Your answer should be the lines below from the one holding "## Resources Used" through the one holding "- Size of Steps", copied exactly and with nothing else.

★ ★ ★ ★ ★

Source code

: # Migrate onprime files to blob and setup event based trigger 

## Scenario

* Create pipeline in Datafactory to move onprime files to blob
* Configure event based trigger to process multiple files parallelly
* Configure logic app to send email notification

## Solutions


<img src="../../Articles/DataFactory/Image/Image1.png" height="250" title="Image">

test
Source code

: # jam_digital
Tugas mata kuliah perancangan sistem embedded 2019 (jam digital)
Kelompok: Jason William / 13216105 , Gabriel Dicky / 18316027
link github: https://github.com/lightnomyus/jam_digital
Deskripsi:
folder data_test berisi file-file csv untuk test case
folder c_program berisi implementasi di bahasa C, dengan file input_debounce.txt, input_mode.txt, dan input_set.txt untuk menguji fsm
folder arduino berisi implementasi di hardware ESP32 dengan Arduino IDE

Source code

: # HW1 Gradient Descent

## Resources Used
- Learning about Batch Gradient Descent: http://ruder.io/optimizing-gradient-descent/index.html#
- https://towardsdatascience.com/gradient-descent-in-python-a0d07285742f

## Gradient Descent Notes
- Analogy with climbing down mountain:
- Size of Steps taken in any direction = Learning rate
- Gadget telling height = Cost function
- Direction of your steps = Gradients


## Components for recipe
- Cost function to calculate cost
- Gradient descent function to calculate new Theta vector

★ ★ ★ ★ ★

Solution to the problem:
## Resources Used
- Learning about Batch Gradient Descent: http://ruder.io/optimizing-gradient-descent/index.html#
- https://towardsdatascience.com/gradient-descent-in-python-a0d07285742f

## Gradient Descent Notes
- Analogy with climbing down mountain:
- Size of Steps taken in any direction = Learning rate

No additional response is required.